Task data Block Start
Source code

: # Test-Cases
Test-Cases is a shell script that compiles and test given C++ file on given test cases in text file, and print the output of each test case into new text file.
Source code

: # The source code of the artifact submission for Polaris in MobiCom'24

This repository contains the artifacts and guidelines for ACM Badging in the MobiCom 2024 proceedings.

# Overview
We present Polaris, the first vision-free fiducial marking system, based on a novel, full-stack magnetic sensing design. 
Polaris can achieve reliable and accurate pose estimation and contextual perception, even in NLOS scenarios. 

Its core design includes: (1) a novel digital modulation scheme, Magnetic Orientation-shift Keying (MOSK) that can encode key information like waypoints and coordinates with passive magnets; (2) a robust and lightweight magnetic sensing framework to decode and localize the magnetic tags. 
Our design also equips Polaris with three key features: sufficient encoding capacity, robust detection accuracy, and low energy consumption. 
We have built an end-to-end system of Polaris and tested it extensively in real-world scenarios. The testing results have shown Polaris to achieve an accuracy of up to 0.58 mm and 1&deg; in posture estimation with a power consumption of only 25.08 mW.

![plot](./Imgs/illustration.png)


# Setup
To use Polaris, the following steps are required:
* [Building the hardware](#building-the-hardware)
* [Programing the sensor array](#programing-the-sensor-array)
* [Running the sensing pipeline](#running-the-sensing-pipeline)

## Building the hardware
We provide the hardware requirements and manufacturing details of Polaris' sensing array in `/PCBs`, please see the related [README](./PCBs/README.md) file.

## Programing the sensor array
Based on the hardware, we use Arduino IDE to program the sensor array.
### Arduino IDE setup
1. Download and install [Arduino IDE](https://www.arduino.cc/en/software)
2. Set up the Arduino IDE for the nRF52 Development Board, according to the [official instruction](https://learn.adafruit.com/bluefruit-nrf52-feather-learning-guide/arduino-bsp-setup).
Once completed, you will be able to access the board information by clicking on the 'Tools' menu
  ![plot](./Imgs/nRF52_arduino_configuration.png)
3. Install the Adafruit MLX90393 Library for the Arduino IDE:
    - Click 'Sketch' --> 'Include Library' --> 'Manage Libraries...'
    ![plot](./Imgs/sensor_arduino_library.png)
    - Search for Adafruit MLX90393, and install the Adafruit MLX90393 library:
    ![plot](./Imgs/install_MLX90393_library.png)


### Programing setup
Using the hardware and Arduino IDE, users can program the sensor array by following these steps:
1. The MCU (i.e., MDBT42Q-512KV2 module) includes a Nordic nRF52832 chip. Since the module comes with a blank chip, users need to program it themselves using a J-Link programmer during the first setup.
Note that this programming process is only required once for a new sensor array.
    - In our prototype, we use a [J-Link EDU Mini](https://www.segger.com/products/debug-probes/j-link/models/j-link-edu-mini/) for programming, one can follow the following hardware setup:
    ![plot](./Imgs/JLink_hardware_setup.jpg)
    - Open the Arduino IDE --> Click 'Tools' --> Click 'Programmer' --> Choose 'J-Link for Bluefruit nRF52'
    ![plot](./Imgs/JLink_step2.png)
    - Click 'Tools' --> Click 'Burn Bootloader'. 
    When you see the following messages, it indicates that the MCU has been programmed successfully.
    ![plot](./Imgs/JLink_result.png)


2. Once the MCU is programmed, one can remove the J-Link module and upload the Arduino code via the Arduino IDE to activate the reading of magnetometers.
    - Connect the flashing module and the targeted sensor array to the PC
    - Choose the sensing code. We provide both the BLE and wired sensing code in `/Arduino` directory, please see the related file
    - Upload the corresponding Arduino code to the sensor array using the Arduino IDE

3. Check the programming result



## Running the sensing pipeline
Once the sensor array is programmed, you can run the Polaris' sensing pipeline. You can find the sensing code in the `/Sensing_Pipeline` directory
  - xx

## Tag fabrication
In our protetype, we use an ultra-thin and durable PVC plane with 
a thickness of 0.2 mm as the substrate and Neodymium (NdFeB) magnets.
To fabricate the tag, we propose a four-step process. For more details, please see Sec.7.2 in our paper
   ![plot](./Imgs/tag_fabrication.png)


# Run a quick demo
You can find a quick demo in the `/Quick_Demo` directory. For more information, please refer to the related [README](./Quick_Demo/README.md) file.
Task data Block End
**What is being asked**
Return nothing but the lines from the first line of the listing through the line with "## Building the hardware", please, keeping every one of them unchanged.

**Solution for this problem**
Source code

: # Test-Cases
Test-Cases is a shell script that compiles and test given C++ file on given test cases in text file, and print the output of each test case into new text file.
Source code

: # The source code of the artifact submission for Polaris in MobiCom'24

This repository contains the artifacts and guidelines for ACM Badging in the MobiCom 2024 proceedings.

# Overview
We present Polaris, the first vision-free fiducial marking system, based on a novel, full-stack magnetic sensing design. 
Polaris can achieve reliable and accurate pose estimation and contextual perception, even in NLOS scenarios. 

Its core design includes: (1) a novel digital modulation scheme, Magnetic Orientation-shift Keying (MOSK) that can encode key information like waypoints and coordinates with passive magnets; (2) a robust and lightweight magnetic sensing framework to decode and localize the magnetic tags. 
Our design also equips Polaris with three key features: sufficient encoding capacity, robust detection accuracy, and low energy consumption. 
We have built an end-to-end system of Polaris and tested it extensively in real-world scenarios. The testing results have shown Polaris to achieve an accuracy of up to 0.58 mm and 1&deg; in posture estimation with a power consumption of only 25.08 mW.

![plot](./Imgs/illustration.png)


# Setup
To use Polaris, the following steps are required:
* [Building the hardware](#building-the-hardware)
* [Programing the sensor array](#programing-the-sensor-array)
* [Running the sensing pipeline](#running-the-sensing-pipeline)

## Building the hardware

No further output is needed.